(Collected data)
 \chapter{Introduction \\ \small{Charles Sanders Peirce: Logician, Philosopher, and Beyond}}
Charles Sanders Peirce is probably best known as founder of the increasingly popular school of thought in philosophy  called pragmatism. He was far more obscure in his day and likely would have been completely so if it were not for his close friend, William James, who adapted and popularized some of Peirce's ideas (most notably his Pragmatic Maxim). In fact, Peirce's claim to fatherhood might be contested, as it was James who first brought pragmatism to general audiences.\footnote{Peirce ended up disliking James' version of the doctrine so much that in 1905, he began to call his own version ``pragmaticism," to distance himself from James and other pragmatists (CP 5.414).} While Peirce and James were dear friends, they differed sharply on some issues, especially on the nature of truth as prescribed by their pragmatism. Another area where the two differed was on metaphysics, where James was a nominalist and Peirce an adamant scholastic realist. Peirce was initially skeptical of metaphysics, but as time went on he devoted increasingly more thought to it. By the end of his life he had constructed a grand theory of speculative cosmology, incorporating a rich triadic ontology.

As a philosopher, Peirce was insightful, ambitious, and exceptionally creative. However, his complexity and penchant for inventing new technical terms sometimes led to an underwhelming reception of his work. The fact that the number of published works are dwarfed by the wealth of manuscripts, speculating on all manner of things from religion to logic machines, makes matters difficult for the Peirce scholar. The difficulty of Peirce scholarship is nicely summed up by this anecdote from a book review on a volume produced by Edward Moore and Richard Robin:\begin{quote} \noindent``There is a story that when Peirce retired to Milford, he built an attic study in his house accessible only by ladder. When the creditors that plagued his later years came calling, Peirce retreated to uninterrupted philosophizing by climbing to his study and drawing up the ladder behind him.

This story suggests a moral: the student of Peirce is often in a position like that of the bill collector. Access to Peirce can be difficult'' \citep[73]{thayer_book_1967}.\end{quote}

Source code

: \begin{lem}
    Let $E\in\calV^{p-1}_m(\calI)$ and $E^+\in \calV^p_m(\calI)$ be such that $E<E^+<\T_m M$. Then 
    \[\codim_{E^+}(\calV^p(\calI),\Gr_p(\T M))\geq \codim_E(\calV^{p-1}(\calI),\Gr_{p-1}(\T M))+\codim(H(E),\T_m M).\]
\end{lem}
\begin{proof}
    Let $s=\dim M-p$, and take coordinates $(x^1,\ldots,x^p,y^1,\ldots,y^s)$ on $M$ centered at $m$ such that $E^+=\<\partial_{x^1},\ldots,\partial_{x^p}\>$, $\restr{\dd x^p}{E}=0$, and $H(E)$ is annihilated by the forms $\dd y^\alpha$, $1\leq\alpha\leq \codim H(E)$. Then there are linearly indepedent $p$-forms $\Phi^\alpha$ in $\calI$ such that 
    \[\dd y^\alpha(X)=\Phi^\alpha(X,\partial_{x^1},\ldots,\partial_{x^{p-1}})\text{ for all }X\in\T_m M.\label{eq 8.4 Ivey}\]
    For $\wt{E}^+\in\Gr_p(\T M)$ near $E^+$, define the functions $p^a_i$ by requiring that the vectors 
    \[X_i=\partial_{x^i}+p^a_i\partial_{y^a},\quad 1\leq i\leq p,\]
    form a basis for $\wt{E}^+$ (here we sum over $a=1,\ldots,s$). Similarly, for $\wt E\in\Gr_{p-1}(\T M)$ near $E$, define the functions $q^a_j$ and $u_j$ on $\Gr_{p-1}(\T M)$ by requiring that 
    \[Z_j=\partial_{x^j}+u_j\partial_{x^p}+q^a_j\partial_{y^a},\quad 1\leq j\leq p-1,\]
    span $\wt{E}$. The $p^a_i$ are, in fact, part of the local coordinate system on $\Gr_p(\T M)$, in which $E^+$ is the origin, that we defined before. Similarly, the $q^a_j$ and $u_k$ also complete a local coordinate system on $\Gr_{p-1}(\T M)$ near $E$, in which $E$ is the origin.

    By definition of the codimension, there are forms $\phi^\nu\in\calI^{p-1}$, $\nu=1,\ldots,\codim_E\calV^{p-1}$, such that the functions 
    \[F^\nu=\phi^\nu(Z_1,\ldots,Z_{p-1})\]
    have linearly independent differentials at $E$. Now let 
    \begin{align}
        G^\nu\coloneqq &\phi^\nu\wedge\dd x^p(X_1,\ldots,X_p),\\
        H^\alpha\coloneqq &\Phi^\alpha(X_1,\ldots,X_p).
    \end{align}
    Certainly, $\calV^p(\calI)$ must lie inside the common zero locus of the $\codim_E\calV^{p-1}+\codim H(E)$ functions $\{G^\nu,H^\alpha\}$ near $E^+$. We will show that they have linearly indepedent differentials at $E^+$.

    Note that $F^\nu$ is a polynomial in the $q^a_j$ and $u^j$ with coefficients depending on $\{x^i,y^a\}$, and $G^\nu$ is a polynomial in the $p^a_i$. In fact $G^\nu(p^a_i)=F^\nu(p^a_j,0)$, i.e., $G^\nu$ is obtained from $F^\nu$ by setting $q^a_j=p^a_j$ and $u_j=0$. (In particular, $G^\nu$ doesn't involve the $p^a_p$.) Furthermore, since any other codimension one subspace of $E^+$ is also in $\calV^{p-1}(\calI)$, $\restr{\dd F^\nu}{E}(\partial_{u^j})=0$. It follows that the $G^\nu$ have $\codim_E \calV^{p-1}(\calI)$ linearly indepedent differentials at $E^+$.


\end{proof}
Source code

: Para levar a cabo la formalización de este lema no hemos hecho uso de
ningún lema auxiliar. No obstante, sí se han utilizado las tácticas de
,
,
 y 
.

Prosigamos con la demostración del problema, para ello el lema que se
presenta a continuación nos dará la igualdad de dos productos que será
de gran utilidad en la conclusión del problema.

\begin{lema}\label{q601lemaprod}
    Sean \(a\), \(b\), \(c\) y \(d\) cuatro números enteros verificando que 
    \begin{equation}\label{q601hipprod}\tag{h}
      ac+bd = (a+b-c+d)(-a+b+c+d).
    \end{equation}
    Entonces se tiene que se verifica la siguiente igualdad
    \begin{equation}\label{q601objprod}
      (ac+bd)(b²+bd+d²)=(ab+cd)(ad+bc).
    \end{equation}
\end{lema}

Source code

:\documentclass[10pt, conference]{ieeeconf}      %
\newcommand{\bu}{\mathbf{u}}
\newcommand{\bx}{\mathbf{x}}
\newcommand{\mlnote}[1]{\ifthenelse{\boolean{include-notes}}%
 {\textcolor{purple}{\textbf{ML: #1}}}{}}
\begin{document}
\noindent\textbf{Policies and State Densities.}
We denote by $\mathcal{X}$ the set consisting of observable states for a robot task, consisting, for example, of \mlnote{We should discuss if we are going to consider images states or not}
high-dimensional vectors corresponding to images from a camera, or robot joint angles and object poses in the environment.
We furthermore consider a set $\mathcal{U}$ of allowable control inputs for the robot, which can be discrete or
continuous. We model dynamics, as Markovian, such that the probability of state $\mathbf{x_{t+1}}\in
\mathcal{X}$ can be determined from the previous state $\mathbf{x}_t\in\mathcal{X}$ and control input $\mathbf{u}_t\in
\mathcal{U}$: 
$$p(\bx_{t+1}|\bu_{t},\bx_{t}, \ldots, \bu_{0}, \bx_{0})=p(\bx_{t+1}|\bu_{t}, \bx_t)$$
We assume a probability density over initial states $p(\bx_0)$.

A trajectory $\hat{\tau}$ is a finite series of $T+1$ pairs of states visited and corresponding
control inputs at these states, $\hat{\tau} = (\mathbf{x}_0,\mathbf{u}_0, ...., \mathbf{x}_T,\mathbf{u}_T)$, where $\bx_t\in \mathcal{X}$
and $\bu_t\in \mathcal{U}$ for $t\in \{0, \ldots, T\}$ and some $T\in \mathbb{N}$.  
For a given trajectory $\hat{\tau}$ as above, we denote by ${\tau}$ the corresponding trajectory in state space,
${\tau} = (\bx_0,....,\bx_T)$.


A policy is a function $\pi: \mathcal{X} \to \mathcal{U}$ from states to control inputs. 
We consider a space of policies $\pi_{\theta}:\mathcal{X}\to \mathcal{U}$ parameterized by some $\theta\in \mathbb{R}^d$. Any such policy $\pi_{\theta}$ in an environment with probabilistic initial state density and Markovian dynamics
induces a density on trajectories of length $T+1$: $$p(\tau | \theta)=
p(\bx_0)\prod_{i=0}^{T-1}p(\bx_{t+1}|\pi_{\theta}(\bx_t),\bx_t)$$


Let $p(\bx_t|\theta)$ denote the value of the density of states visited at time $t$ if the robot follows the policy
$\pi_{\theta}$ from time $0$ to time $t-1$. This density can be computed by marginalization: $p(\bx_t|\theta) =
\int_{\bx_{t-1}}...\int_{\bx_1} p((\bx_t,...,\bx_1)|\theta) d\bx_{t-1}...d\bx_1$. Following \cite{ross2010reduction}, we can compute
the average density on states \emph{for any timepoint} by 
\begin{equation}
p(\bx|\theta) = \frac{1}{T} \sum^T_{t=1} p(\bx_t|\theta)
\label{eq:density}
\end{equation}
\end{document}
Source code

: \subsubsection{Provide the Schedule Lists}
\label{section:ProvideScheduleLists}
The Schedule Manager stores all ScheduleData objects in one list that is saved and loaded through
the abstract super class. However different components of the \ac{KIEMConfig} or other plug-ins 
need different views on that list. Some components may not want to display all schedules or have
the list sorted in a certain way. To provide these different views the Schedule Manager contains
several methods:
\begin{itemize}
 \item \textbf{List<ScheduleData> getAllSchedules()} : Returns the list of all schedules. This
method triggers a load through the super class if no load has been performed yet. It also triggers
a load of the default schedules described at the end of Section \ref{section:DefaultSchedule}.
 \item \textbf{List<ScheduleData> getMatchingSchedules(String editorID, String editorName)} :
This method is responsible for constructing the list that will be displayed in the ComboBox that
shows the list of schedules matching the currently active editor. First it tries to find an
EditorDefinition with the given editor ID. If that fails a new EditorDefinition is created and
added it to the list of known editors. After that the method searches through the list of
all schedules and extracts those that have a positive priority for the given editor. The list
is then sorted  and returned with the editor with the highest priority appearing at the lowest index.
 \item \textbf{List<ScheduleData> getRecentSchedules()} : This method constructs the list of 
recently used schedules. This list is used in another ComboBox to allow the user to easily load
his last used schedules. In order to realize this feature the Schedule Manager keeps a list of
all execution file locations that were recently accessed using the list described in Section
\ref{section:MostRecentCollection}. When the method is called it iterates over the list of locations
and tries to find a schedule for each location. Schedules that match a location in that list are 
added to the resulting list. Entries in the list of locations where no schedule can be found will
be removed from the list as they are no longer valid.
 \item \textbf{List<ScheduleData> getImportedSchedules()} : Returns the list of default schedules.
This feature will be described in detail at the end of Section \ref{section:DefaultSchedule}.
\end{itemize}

*EXERCISE PROMPT*. What is needed is a verbatim copy of every line in the records above from the one containing "Entonces se tiene" down to the one containing "We assume a", both included, and nothing more.

*THE ANSWER*.
    Entonces se tiene que se verifica la siguiente igualdad
    \begin{equation}\label{q601objprod}
      (ac+bd)(b²+bd+d²)=(ab+cd)(ad+bc).
    \end{equation}
\end{lema}

Source code

:\documentclass[10pt, conference]{ieeeconf}      %
\newcommand{\bu}{\mathbf{u}}
\newcommand{\bx}{\mathbf{x}}
\newcommand{\mlnote}[1]{\ifthenelse{\boolean{include-notes}}%
 {\textcolor{purple}{\textbf{ML: #1}}}{}}
\begin{document}
\noindent\textbf{Policies and State Densities.}
We denote by $\mathcal{X}$ the set consisting of observable states for a robot task, consisting, for example, of \mlnote{We should discuss if we are going to consider images states or not}
high-dimensional vectors corresponding to images from a camera, or robot joint angles and object poses in the environment.
We furthermore consider a set $\mathcal{U}$ of allowable control inputs for the robot, which can be discrete or
continuous. We model dynamics, as Markovian, such that the probability of state $\mathbf{x_{t+1}}\in
\mathcal{X}$ can be determined from the previous state $\mathbf{x}_t\in\mathcal{X}$ and control input $\mathbf{u}_t\in
\mathcal{U}$: 
$$p(\bx_{t+1}|\bu_{t},\bx_{t}, \ldots, \bu_{0}, \bx_{0})=p(\bx_{t+1}|\bu_{t}, \bx_t)$$
We assume a probability density over initial states $p(\bx_0)$.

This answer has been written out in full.